Going down the hill, takes you into a sand pit... I have no idea how you'd ever get these logs out of that sugar sand without MFWD as you have to pull the load up a sandy hill to get out of there. Even with MFWD i spun pulling the loaded trailor up and out of there.






anyway, i left my log trailor on the valley floor, and loaded the logs there...






Now, to get the 16 footer out, and it's further in, and in a tough spot! This is as close as i could get, and not only am i at a poor angle, the log has a stump in front of it!!


----------



## Sawyer Rob (Sep 21, 2007)

You can see in the pict how i handle a problem like this one, i use a "pully" to change the direction of pull. I guess i could cut everything out of my way, and i will have to cut some of the smaller tree's out as i log in deeper, but i try to not cut out any more than i have to.











After some "jockying around", i managed to get the log out where i could get ahold of it with my 3 point hitch and i started skidding it out.






Once i had it out, i loaded it beside the 20 footer...






And headed down the trail to the road home...






FINALLY, i'm out on the road and headed for the sawmill!!






Next job will be to mill these logs into lumber!!

Hope you enjoyed the picts!!

Rob


----------



## aggiewoodbutchr (Sep 21, 2007)

I got to find one of those grapple forks for our skid steer!


----------



## roy clarke (Sep 21, 2007)

That's amazing Rob, how did you train your tractor to do all that by itself?


----------



## cantcutter (Sep 22, 2007)

roy clarke said:


> That's amazing Rob, how did you train your tractor to do all that by itself?



Us 'mericans are amazing.....we can train anything to do our bidding.....except our President of course.....damn cowboy


----------



## BobL (Sep 22, 2007)

Nice picture story Rob - keep the pics coming.


----------



## woodshop (Sep 22, 2007)

Thanks for the pics, I am enjoying this, and wishing I had the space for some of your toys.


----------



## smokechase II (Sep 22, 2007)

*Humboldt*

Using a variety of undercut skills, depending on the tree, can work out.

A steep faced Humboldt, when there is a possibility of a hang-up, can be a big help.
The butt wants to slide off the stump.

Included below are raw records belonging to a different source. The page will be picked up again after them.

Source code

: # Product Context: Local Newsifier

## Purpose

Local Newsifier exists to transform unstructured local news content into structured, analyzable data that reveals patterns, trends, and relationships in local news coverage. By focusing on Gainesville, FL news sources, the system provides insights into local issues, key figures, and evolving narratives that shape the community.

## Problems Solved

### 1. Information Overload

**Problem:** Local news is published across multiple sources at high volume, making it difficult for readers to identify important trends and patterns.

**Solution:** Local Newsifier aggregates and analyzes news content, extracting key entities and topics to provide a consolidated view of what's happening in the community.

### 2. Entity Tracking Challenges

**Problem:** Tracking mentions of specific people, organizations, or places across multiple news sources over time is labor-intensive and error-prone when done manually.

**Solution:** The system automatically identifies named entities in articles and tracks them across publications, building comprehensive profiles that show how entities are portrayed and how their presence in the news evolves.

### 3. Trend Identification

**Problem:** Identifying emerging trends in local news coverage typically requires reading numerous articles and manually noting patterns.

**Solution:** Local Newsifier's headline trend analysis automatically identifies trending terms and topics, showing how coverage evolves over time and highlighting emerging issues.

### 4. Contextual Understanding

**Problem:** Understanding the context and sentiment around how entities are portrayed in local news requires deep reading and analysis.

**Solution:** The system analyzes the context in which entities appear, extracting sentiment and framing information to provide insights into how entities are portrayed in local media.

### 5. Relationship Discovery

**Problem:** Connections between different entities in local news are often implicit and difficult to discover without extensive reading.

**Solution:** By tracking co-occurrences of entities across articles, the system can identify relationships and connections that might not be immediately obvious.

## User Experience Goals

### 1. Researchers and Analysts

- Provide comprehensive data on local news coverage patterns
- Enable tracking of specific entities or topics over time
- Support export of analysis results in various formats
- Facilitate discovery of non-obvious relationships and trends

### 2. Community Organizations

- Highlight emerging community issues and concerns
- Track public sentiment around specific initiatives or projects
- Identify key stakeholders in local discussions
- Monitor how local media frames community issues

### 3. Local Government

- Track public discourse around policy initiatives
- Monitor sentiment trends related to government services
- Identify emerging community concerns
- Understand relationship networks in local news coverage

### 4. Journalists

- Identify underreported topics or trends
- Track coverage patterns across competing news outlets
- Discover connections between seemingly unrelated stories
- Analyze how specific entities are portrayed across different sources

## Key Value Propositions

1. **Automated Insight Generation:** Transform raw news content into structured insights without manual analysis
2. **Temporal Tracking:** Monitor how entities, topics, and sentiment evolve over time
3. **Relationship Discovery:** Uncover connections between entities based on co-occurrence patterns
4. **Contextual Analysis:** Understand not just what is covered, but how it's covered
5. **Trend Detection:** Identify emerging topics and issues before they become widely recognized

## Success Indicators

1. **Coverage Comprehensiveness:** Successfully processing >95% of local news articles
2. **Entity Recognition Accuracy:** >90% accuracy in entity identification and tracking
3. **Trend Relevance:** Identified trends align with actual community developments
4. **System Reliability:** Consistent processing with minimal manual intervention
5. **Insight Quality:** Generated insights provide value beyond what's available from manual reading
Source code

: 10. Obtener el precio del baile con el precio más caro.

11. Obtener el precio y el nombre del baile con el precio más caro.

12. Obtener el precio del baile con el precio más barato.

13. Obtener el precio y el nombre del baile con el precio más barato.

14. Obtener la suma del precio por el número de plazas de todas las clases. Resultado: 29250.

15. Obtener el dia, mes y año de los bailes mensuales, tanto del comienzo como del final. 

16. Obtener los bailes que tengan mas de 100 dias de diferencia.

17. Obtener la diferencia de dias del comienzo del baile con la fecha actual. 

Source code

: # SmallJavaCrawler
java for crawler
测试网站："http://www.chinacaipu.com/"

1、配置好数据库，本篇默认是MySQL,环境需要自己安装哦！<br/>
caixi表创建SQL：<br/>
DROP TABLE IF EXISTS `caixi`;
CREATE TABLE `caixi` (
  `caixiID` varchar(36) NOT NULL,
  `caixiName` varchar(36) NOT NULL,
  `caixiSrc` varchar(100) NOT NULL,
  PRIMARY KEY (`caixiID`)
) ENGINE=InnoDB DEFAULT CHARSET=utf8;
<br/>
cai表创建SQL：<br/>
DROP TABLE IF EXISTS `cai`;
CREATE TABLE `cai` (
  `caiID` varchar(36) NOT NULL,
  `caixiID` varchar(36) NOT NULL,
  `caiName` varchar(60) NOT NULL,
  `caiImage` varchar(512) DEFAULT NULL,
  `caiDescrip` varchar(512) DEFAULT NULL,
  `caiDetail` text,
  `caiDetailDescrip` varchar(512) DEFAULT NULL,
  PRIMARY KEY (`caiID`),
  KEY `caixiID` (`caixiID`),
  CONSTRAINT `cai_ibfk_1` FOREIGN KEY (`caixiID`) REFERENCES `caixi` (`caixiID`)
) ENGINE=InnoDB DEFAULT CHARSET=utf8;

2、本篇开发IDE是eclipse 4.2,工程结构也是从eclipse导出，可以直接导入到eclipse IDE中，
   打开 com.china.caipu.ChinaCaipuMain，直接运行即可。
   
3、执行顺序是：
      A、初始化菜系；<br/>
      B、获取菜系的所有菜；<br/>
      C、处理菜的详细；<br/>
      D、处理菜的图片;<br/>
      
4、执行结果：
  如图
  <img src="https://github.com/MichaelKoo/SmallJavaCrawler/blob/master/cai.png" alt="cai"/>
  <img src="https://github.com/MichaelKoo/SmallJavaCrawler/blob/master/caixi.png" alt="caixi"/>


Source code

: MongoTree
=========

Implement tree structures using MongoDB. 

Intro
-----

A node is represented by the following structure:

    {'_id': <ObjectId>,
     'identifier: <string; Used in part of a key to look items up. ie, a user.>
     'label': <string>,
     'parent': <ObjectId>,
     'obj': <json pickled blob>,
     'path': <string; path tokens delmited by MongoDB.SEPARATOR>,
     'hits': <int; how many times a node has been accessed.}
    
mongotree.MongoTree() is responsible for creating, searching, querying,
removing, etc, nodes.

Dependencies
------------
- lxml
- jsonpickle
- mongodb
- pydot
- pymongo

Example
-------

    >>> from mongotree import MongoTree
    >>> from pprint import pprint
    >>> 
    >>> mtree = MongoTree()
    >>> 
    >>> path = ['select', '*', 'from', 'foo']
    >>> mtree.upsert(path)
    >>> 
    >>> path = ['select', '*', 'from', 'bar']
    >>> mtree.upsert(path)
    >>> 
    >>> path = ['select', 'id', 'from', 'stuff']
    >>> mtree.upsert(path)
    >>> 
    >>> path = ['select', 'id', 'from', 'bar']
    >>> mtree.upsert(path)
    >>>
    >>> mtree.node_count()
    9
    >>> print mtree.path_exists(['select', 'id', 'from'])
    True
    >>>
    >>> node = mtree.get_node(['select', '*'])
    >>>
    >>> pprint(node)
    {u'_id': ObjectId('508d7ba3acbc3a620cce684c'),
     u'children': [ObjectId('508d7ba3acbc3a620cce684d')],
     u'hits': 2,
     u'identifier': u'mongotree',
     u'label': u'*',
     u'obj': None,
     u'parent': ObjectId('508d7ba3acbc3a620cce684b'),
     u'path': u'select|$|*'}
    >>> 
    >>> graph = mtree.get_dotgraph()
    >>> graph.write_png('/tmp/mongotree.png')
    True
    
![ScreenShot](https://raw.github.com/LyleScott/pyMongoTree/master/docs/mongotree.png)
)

As always, careful on getting your bar tip stuck.

One could do an openface, where the bottom of the face is the open part. Mimicking the Humboldt and still getting the longer control hinge wood.

Also, making a deeper, into the tree, face does more to encourage the butt separating from the stump. The butt sliding off the stump can jerk the tree free of the limbs holding it above. The open face on every tree thought process isn't always desirable. There are times when getting the butt free of the stump is a tool and also a safety item on slope.

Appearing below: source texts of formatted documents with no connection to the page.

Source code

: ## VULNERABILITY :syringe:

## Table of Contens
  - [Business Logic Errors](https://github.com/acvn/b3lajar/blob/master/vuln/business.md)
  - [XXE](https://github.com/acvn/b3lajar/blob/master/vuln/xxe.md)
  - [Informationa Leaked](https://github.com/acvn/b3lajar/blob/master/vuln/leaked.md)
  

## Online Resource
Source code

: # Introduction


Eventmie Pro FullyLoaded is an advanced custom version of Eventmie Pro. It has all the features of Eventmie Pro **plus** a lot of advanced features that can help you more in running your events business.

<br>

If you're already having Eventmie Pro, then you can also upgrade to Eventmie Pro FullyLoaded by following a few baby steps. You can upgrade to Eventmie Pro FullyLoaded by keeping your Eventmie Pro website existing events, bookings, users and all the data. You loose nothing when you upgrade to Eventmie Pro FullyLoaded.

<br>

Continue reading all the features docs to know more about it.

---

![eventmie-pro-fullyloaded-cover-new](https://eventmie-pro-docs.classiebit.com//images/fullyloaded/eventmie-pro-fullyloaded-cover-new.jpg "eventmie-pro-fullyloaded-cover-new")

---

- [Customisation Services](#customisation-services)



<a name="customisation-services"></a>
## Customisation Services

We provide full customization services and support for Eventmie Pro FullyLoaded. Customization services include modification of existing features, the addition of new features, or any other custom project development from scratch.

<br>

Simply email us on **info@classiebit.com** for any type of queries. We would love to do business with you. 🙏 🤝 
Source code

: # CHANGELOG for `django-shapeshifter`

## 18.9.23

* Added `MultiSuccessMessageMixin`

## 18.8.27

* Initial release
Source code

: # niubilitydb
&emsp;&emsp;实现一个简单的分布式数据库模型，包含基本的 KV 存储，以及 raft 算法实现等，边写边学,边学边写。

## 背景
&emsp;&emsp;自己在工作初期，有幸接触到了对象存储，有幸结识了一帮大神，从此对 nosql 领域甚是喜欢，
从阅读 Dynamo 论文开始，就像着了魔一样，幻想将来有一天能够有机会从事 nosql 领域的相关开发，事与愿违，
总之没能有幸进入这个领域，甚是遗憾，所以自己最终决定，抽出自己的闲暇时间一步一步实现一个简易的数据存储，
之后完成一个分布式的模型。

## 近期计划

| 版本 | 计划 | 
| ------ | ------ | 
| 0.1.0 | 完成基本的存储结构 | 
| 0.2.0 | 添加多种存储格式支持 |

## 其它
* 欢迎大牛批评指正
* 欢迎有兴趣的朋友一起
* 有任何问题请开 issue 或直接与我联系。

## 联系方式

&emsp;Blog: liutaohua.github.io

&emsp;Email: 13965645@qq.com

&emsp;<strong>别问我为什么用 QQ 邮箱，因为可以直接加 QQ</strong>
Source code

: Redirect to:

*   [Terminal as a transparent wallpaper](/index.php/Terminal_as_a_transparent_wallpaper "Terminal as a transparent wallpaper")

I'm throwing this your way as I think is worthwhile as in the case of the hung-up photo you posted it looks like it was an easy to resolve problem.

*********************************

The best way to deal with this is to do a better job sighting / hinge wood.
Make sure on tighter lays that you sight from down and behind the saw powerhead. You need to see both the target and sight in the same view. If you have a wide lay, you can sight from above, but it is a bad habit.

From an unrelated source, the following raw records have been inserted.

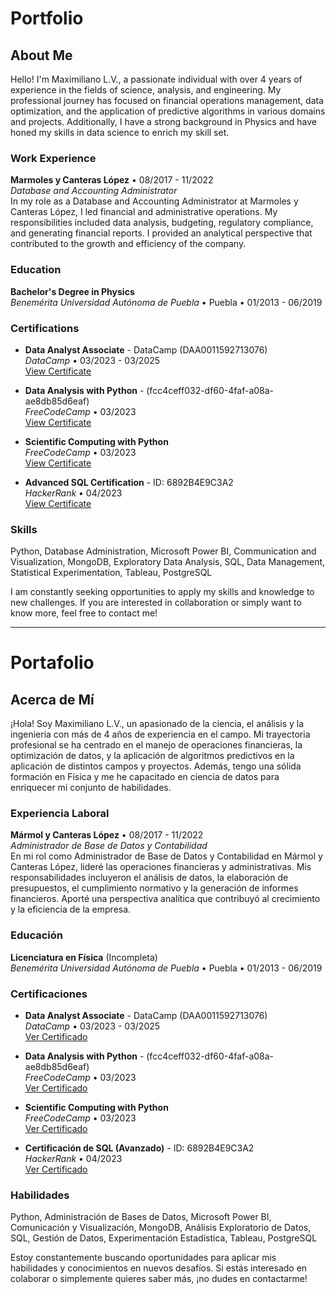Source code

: # Portfolio
## About Me

Hello! I'm Maximiliano L.V., a passionate individual with over 4 years of experience in the fields of science, analysis, and engineering. My professional journey has focused on financial operations management, data optimization, and the application of predictive algorithms in various domains and projects. Additionally, I have a strong background in Physics and have honed my skills in data science to enrich my skill set.

### Work Experience

**Marmoles y Canteras López** • 08/2017 - 11/2022  
_Database and Accounting Administrator_  
In my role as a Database and Accounting Administrator at Marmoles y Canteras López, I led financial and administrative operations. My responsibilities included data analysis, budgeting, regulatory compliance, and generating financial reports. I provided an analytical perspective that contributed to the growth and efficiency of the company.

### Education

**Bachelor's Degree in Physics**   
_Benemérita Universidad Autónoma de Puebla_ • Puebla • 01/2013 - 06/2019

### Certifications

- **Data Analyst Associate** - DataCamp (DAA0011592713076)  
  _DataCamp_ • 03/2023 - 03/2025  
  [View Certificate](https://www.datacamp.com/certificate/DAA0011592713076)

- **Data Analysis with Python** - (fcc4ceff032-df60-4faf-a08a-ae8db85d6eaf)  
  _FreeCodeCamp_ • 03/2023  
  [View Certificate](https://freecodecamp.org/certification/fcc4ceff032-df60-4faf-a08a-ae8db85d6eaf/data-analysis-with-python-v7)

- **Scientific Computing with Python**  
  _FreeCodeCamp_ • 03/2023  
  [View Certificate](https://www.freecodecamp.org/certification/m_lefair/scientific-computing-with-python-v7)

- **Advanced SQL Certification** - ID: 6892B4E9C3A2  
  _HackerRank_ • 04/2023  
  [View Certificate](https://www.hackerrank.com/certificates/6892b4e9c3a2)

### Skills

Python, Database Administration, Microsoft Power BI, Communication and Visualization, MongoDB, Exploratory Data Analysis, SQL, Data Management, Statistical Experimentation, Tableau, PostgreSQL

I am constantly seeking opportunities to apply my skills and knowledge to new challenges. If you are interested in collaboration or simply want to know more, feel free to contact me!


--------------------------------------------------------------------------------------------------------------------------------------------------------------------------

# Portafolio
## Acerca de Mí

¡Hola! Soy Maximiliano L.V., un apasionado de la ciencia, el análisis y la ingenieria con más de 4 años de experiencia en el campo. Mi trayectoria profesional se ha centrado en el manejo de operaciones financieras, la optimización de datos, y la aplicación de algoritmos predictivos en la aplicación de distintos campos y proyectos. Además, tengo una sólida formación en Física y me he capacitado en ciencia de datos para enriquecer mi conjunto de habilidades.

### Experiencia Laboral

**Mármol y Canteras López** • 08/2017 - 11/2022  
_Administrador de Base de Datos y Contabilidad_  
En mi rol como Administrador de Base de Datos y Contabilidad en Mármol y Canteras López, lideré las operaciones financieras y administrativas. Mis responsabilidades incluyeron el análisis de datos, la elaboración de presupuestos, el cumplimiento normativo y la generación de informes financieros. Aporté una perspectiva analítica que contribuyó al crecimiento y la eficiencia de la empresa.

### Educación

**Licenciatura en Física** (Incompleta)  
_Benemérita Universidad Autónoma de Puebla_ • Puebla • 01/2013 - 06/2019

### Certificaciones

- **Data Analyst Associate** - DataCamp (DAA0011592713076)  
  _DataCamp_ • 03/2023 - 03/2025  
  [Ver Certificado](https://www.datacamp.com/certificate/DAA0011592713076)

- **Data Analysis with Python** - (fcc4ceff032-df60-4faf-a08a-ae8db85d6eaf)  
  _FreeCodeCamp_ • 03/2023  
  [Ver Certificado](https://freecodecamp.org/certification/fcc4ceff032-df60-4faf-a08a-ae8db85d6eaf/data-analysis-with-python-v7)

- **Scientific Computing with Python**  
  _FreeCodeCamp_ • 03/2023  
  [Ver Certificado](https://www.freecodecamp.org/certification/m_lefair/scientific-computing-with-python-v7)

- **Certificación de SQL (Avanzado)** - ID: 6892B4E9C3A2  
  _HackerRank_ • 04/2023  
  [Ver Certificado](https://www.hackerrank.com/certificates/6892b4e9c3a2)

### Habilidades

Python, Administración de Bases de Datos, Microsoft Power BI, Comunicación y Visualización, MongoDB, Análisis Exploratorio de Datos, SQL, Gestión de Datos, Experimentación Estadística, Tableau, PostgreSQL

Estoy constantemente buscando oportunidades para aplicar mis habilidades y conocimientos en nuevos desafíos. Si estás interesado en colaborar o simplemente quieres saber más, ¡no dudes en contactarme!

The post about doing a boring back cut to get the hinge wood just right has a lot of merit. Especially if your bar is long enough.

*************************************

Here is a web sight (pun intended) that shows how to use that tree jack in conjunction with a hanger. I think this cutting of the hinge technique shown is the best. Provided you have a saw with a real bar on it.

*http://www.skogforsk.se/KunskapDirekt/default.aspx?p=11362&bmp=11727*

From the left side menu select: *Film för bredband*

Then again from the left side menu: *Avverkning med motorsåg (10 min)*

At the 5 minute mark is the cutting technique mentioned.

Learning Swedish is not required.


----------



## Sawyer Rob (Sep 23, 2007)

Now it's time to mill the logs into lumber! After rolling the 16 footer onto the mill, i took the first cut...







After taking a couple 5/4 boards off, i turned the log using the mills cable winch log turner...






After sawing, takeing more 5/4 boards and more turning i worked my way around and got the log down to where i could get some 3x8's. These will be rafters on a large porch i'm sawing out...






I also edged all of the 5/4 boards at this time...






Here's the lumber from the 16 foot log...






Continued....


----------



## Sawyer Rob (Sep 23, 2007)

Now to mill the 20 footer!






Man... a 20 foot log is a loooooong log, and a LOT of extra work handleing it and the lumber... Here it is, turned and ready for another cut...






All the side lumber was sawn out into 5/4 boards, but this is what i was after! It's a 6"x10" beam, 20 feet long!!






Here's all the lumber back on the trailor, ready to be delivered!






So, off i go to deliver all of the lumber to my customer/friends warehouse! I unload it there, and he takes care of stickering it under the roof in the back ground!






That's it for this time... and i hope you enjoyed the picts!!

Rob


----------



## BobL (Sep 23, 2007)

Sawyer Rob said:


> That's it for this time... and i hope you enjoyed the picts!!



Thanks Rob, that 20 6x10 footer looks impressive.
Bet your favorite drink tasted real nice after that lot!


----------



## dustytools (Sep 23, 2007)

Once again, Great job Sawyer Rob!!! One of these days Im gonna have me some toys like that.


----------